SEOUL, Jan. 9 (Korea Bizwire) – Household debt in South Korea is growing at one of the fastest rates among OECD countries, which could be a serious threat to quality of life in the future.
According to the OECD’s ‘How’s Life? 2017’ report, the debt-to-disposable income ratio of South Korean households was 170 percent as of 2015, the 10th-highest figure among OECD member states.
South Korea’s household debt-to-disposable income ratio of 170 percent far surpasses the average figure of 123 percent, leaving behind major developed countries like the U.S. and Japan.
The figure stood around 50 percent in Hungary and Latvia, while Russian households had the lowest debt-to-disposable income ratio of 29 percent among the OECD countries.
Household debt refers to the total amount of money that a single household owes in various forms such as mortgage loans, credit card debt, car loans, and student loans.

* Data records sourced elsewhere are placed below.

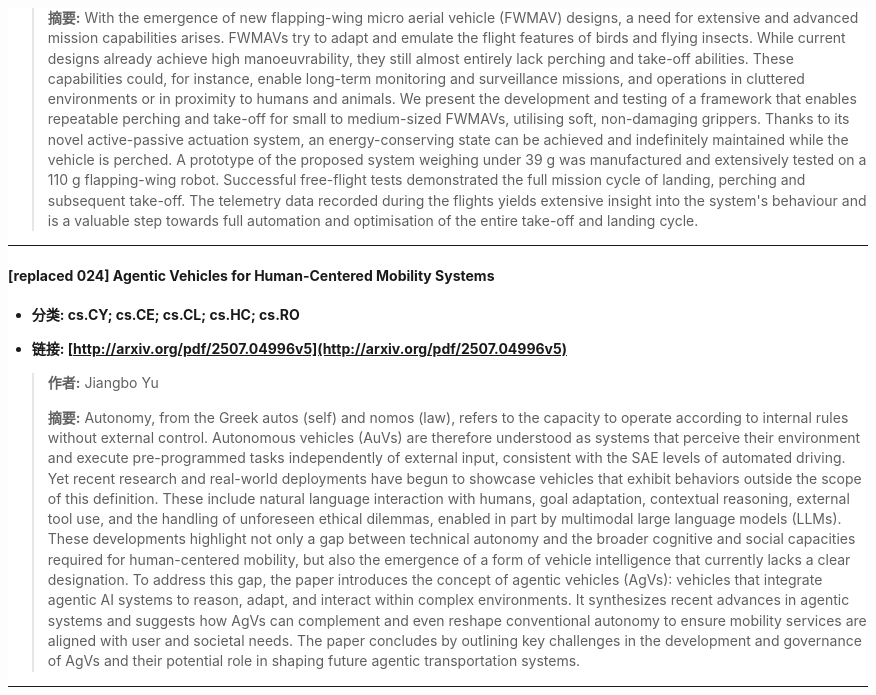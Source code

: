 > **摘要:** With the emergence of new flapping-wing micro aerial vehicle (FWMAV) designs, a need for extensive and advanced mission capabilities arises. FWMAVs try to adapt and emulate the flight features of birds and flying insects. While current designs already achieve high manoeuvrability, they still almost entirely lack perching and take-off abilities. These capabilities could, for instance, enable long-term monitoring and surveillance missions, and operations in cluttered environments or in proximity to humans and animals. We present the development and testing of a framework that enables repeatable perching and take-off for small to medium-sized FWMAVs, utilising soft, non-damaging grippers. Thanks to its novel active-passive actuation system, an energy-conserving state can be achieved and indefinitely maintained while the vehicle is perched. A prototype of the proposed system weighing under 39 g was manufactured and extensively tested on a 110 g flapping-wing robot. Successful free-flight tests demonstrated the full mission cycle of landing, perching and subsequent take-off. The telemetry data recorded during the flights yields extensive insight into the system's behaviour and is a valuable step towards full automation and optimisation of the entire take-off and landing cycle.
>
---
#### [replaced 024] Agentic Vehicles for Human-Centered Mobility Systems
- **分类: cs.CY; cs.CE; cs.CL; cs.HC; cs.RO**

- **链接: [http://arxiv.org/pdf/2507.04996v5](http://arxiv.org/pdf/2507.04996v5)**

> **作者:** Jiangbo Yu
>
> **摘要:** Autonomy, from the Greek autos (self) and nomos (law), refers to the capacity to operate according to internal rules without external control. Autonomous vehicles (AuVs) are therefore understood as systems that perceive their environment and execute pre-programmed tasks independently of external input, consistent with the SAE levels of automated driving. Yet recent research and real-world deployments have begun to showcase vehicles that exhibit behaviors outside the scope of this definition. These include natural language interaction with humans, goal adaptation, contextual reasoning, external tool use, and the handling of unforeseen ethical dilemmas, enabled in part by multimodal large language models (LLMs). These developments highlight not only a gap between technical autonomy and the broader cognitive and social capacities required for human-centered mobility, but also the emergence of a form of vehicle intelligence that currently lacks a clear designation. To address this gap, the paper introduces the concept of agentic vehicles (AgVs): vehicles that integrate agentic AI systems to reason, adapt, and interact within complex environments. It synthesizes recent advances in agentic systems and suggests how AgVs can complement and even reshape conventional autonomy to ensure mobility services are aligned with user and societal needs. The paper concludes by outlining key challenges in the development and governance of AgVs and their potential role in shaping future agentic transportation systems.
>
---
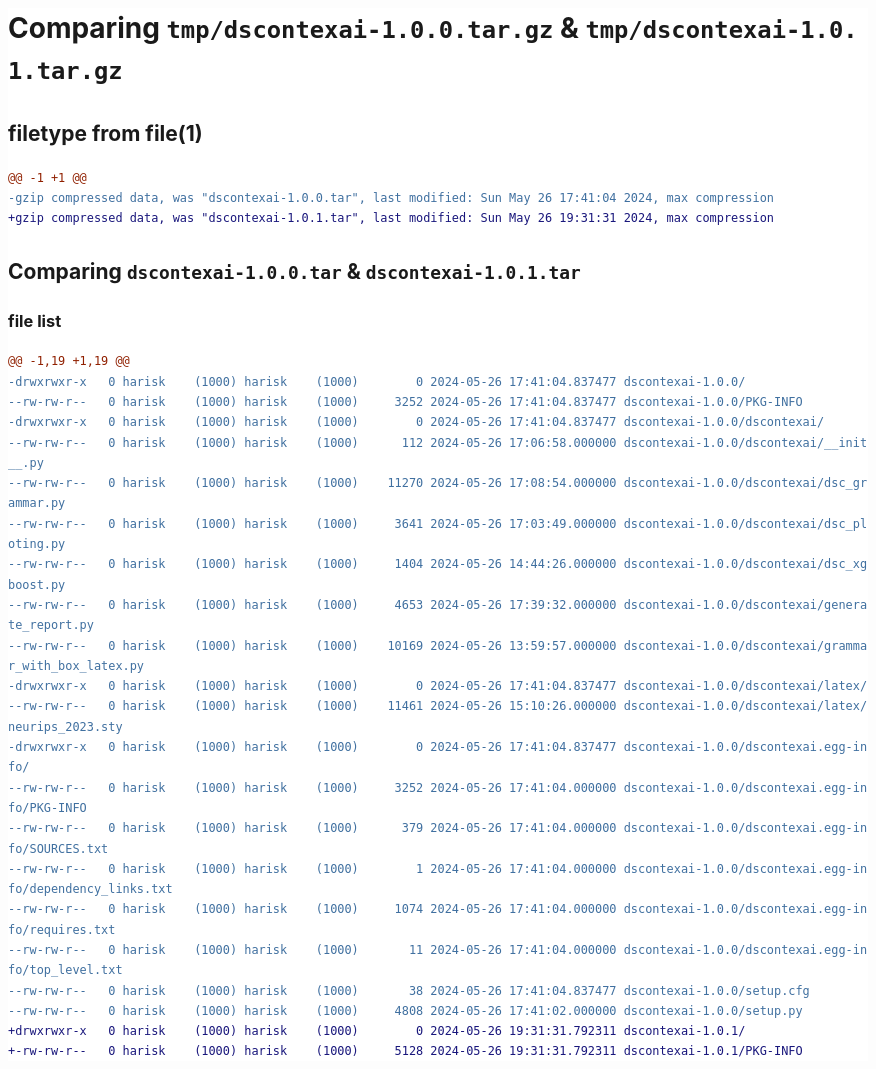 # Comparing `tmp/dscontexai-1.0.0.tar.gz` & `tmp/dscontexai-1.0.1.tar.gz`

## filetype from file(1)

```diff
@@ -1 +1 @@
-gzip compressed data, was "dscontexai-1.0.0.tar", last modified: Sun May 26 17:41:04 2024, max compression
+gzip compressed data, was "dscontexai-1.0.1.tar", last modified: Sun May 26 19:31:31 2024, max compression
```

## Comparing `dscontexai-1.0.0.tar` & `dscontexai-1.0.1.tar`

### file list

```diff
@@ -1,19 +1,19 @@
-drwxrwxr-x   0 harisk    (1000) harisk    (1000)        0 2024-05-26 17:41:04.837477 dscontexai-1.0.0/
--rw-rw-r--   0 harisk    (1000) harisk    (1000)     3252 2024-05-26 17:41:04.837477 dscontexai-1.0.0/PKG-INFO
-drwxrwxr-x   0 harisk    (1000) harisk    (1000)        0 2024-05-26 17:41:04.837477 dscontexai-1.0.0/dscontexai/
--rw-rw-r--   0 harisk    (1000) harisk    (1000)      112 2024-05-26 17:06:58.000000 dscontexai-1.0.0/dscontexai/__init__.py
--rw-rw-r--   0 harisk    (1000) harisk    (1000)    11270 2024-05-26 17:08:54.000000 dscontexai-1.0.0/dscontexai/dsc_grammar.py
--rw-rw-r--   0 harisk    (1000) harisk    (1000)     3641 2024-05-26 17:03:49.000000 dscontexai-1.0.0/dscontexai/dsc_ploting.py
--rw-rw-r--   0 harisk    (1000) harisk    (1000)     1404 2024-05-26 14:44:26.000000 dscontexai-1.0.0/dscontexai/dsc_xgboost.py
--rw-rw-r--   0 harisk    (1000) harisk    (1000)     4653 2024-05-26 17:39:32.000000 dscontexai-1.0.0/dscontexai/generate_report.py
--rw-rw-r--   0 harisk    (1000) harisk    (1000)    10169 2024-05-26 13:59:57.000000 dscontexai-1.0.0/dscontexai/grammar_with_box_latex.py
-drwxrwxr-x   0 harisk    (1000) harisk    (1000)        0 2024-05-26 17:41:04.837477 dscontexai-1.0.0/dscontexai/latex/
--rw-rw-r--   0 harisk    (1000) harisk    (1000)    11461 2024-05-26 15:10:26.000000 dscontexai-1.0.0/dscontexai/latex/neurips_2023.sty
-drwxrwxr-x   0 harisk    (1000) harisk    (1000)        0 2024-05-26 17:41:04.837477 dscontexai-1.0.0/dscontexai.egg-info/
--rw-rw-r--   0 harisk    (1000) harisk    (1000)     3252 2024-05-26 17:41:04.000000 dscontexai-1.0.0/dscontexai.egg-info/PKG-INFO
--rw-rw-r--   0 harisk    (1000) harisk    (1000)      379 2024-05-26 17:41:04.000000 dscontexai-1.0.0/dscontexai.egg-info/SOURCES.txt
--rw-rw-r--   0 harisk    (1000) harisk    (1000)        1 2024-05-26 17:41:04.000000 dscontexai-1.0.0/dscontexai.egg-info/dependency_links.txt
--rw-rw-r--   0 harisk    (1000) harisk    (1000)     1074 2024-05-26 17:41:04.000000 dscontexai-1.0.0/dscontexai.egg-info/requires.txt
--rw-rw-r--   0 harisk    (1000) harisk    (1000)       11 2024-05-26 17:41:04.000000 dscontexai-1.0.0/dscontexai.egg-info/top_level.txt
--rw-rw-r--   0 harisk    (1000) harisk    (1000)       38 2024-05-26 17:41:04.837477 dscontexai-1.0.0/setup.cfg
--rw-rw-r--   0 harisk    (1000) harisk    (1000)     4808 2024-05-26 17:41:02.000000 dscontexai-1.0.0/setup.py
+drwxrwxr-x   0 harisk    (1000) harisk    (1000)        0 2024-05-26 19:31:31.792311 dscontexai-1.0.1/
+-rw-rw-r--   0 harisk    (1000) harisk    (1000)     5128 2024-05-26 19:31:31.792311 dscontexai-1.0.1/PKG-INFO
```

The OECD categorizes household debt as a potential threat to quality of life and has warned that when household debt reaches unmanageable levels, the country’s economic system could face serious repercussions.

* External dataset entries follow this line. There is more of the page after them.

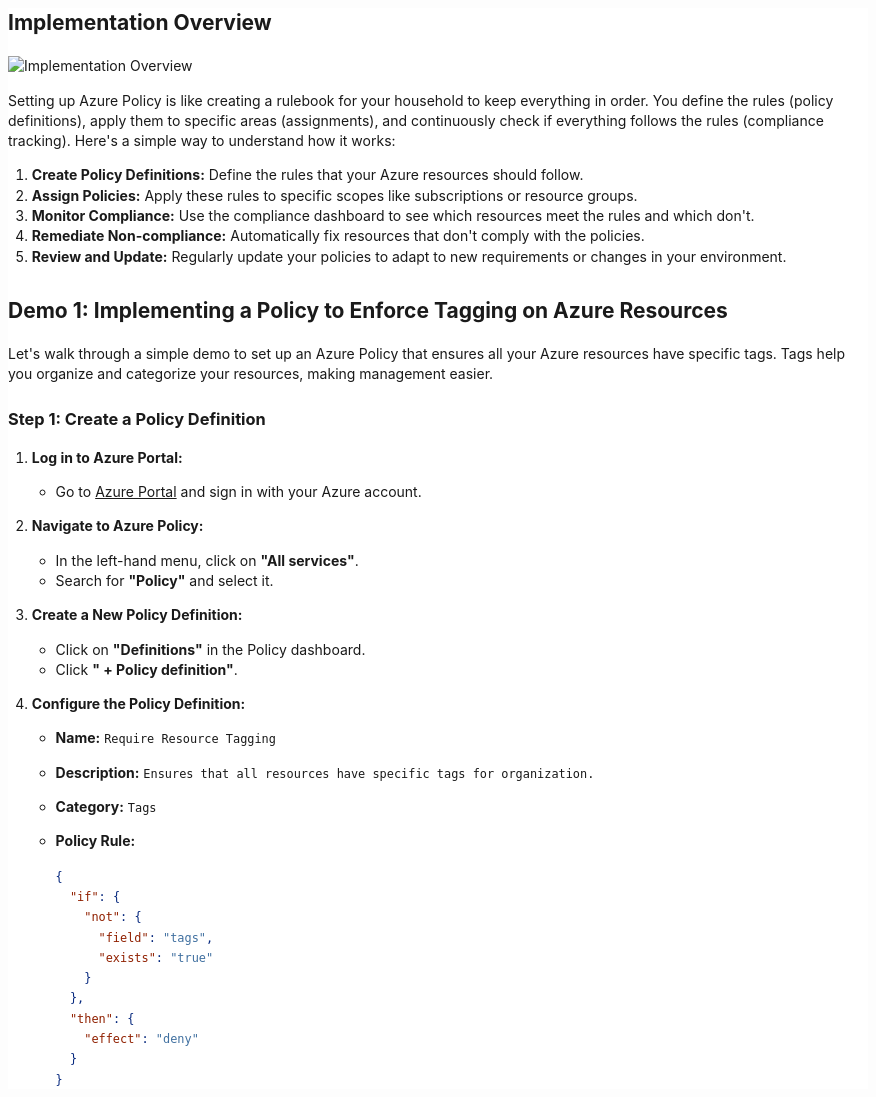 ## Implementation Overview

![Implementation Overview](images/azure-policy-implementation.png)

Setting up Azure Policy is like creating a rulebook for your household to keep everything in order. You define the rules (policy definitions), apply them to specific areas (assignments), and continuously check if everything follows the rules (compliance tracking). Here's a simple way to understand how it works:

1. **Create Policy Definitions:** Define the rules that your Azure resources should follow.
2. **Assign Policies:** Apply these rules to specific scopes like subscriptions or resource groups.
3. **Monitor Compliance:** Use the compliance dashboard to see which resources meet the rules and which don't.
4. **Remediate Non-compliance:** Automatically fix resources that don't comply with the policies.
5. **Review and Update:** Regularly update your policies to adapt to new requirements or changes in your environment.

## Demo 1: Implementing a Policy to Enforce Tagging on Azure Resources

Let's walk through a simple demo to set up an Azure Policy that ensures all your Azure resources have specific tags. Tags help you organize and categorize your resources, making management easier.

### Step 1: Create a Policy Definition

1. **Log in to Azure Portal:**

   - Go to [Azure Portal](https://portal.azure.com/) and sign in with your Azure account.

2. **Navigate to Azure Policy:**

   - In the left-hand menu, click on **"All services"**.
   - Search for **"Policy"** and select it.

3. **Create a New Policy Definition:**

   - Click on **"Definitions"** in the Policy dashboard.
   - Click **" + Policy definition"**.

4. **Configure the Policy Definition:**

   - **Name:** `Require Resource Tagging`
   - **Description:** `Ensures that all resources have specific tags for organization.`
   - **Category:** `Tags`
   - **Policy Rule:**

     ```json
     {
       "if": {
         "not": {
           "field": "tags",
           "exists": "true"
         }
       },
       "then": {
         "effect": "deny"
       }
     }
     ```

The report says South Korea’s household debt is growing at one of the fastest rates, along with Greece and Switzerland.
The household debt-to-disposable income ratio in South Korea was 143 percent in 2008 before rising to 170 percent in 2015, jumping 27 percentage points.

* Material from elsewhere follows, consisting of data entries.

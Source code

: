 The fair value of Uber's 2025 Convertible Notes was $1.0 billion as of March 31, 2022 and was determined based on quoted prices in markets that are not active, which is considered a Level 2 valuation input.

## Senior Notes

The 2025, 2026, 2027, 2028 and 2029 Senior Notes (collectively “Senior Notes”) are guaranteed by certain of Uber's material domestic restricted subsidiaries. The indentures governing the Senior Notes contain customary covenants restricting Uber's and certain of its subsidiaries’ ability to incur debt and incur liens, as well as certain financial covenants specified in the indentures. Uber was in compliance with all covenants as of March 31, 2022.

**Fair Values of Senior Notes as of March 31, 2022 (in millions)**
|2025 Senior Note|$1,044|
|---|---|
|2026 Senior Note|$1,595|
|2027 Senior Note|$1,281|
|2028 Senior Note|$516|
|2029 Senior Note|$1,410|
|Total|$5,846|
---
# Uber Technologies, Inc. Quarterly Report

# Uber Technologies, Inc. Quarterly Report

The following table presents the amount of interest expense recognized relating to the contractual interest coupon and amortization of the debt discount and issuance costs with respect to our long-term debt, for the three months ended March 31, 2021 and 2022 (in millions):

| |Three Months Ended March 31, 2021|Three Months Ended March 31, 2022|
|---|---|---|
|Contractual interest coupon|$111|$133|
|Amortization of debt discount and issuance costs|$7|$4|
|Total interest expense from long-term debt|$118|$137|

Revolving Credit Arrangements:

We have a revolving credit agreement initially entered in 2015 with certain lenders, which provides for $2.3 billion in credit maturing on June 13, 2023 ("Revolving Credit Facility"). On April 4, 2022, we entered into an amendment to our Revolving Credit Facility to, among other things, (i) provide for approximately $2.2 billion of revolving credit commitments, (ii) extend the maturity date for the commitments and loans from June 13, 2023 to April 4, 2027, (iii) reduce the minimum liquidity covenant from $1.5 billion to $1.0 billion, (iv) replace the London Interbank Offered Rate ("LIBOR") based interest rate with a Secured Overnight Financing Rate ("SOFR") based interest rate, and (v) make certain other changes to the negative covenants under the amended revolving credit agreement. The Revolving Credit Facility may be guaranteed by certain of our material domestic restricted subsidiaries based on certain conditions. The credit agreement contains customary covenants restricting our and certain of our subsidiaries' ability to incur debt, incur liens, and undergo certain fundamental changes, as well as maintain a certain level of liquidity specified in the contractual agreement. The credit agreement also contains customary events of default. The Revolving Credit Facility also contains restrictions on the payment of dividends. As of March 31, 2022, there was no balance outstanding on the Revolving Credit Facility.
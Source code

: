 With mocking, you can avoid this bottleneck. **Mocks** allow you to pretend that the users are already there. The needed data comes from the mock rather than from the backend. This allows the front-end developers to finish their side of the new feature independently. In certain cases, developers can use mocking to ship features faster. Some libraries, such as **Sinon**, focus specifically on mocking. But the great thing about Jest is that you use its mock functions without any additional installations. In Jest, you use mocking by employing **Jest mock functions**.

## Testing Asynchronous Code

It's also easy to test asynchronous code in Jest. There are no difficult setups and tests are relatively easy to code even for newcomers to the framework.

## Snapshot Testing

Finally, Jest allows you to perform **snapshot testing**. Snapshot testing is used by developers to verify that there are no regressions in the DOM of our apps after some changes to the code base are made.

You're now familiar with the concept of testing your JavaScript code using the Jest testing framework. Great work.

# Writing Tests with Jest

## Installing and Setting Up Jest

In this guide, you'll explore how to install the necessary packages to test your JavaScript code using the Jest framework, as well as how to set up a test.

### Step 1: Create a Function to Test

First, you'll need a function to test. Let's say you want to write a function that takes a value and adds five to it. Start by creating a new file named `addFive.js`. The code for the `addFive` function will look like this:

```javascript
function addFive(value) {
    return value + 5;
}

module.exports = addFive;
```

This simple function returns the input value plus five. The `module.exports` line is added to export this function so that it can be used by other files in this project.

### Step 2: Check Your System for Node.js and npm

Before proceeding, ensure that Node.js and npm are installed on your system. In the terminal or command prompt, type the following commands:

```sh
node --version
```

Over the same time, only Greece and Switzerland experienced a faster growth rate, with increases of 32 percentage points and 31 percentage points, respectively.
Given the declining household debt-to-disposable income ratios in countries like Denmark and the Republic of Ireland, South Korea is bucking the trend.
The OECD’s annual report also measured the level of public trust in the government between 2014 and 2016, and just over 26 percent of South Koreans said they trust the central government, trailing behind Brazil and Greece.
The average public trust level in the government stood at 37.6 percent among OECD countries, making the South Korean government the least trusted by the public following Slovenia and Greece.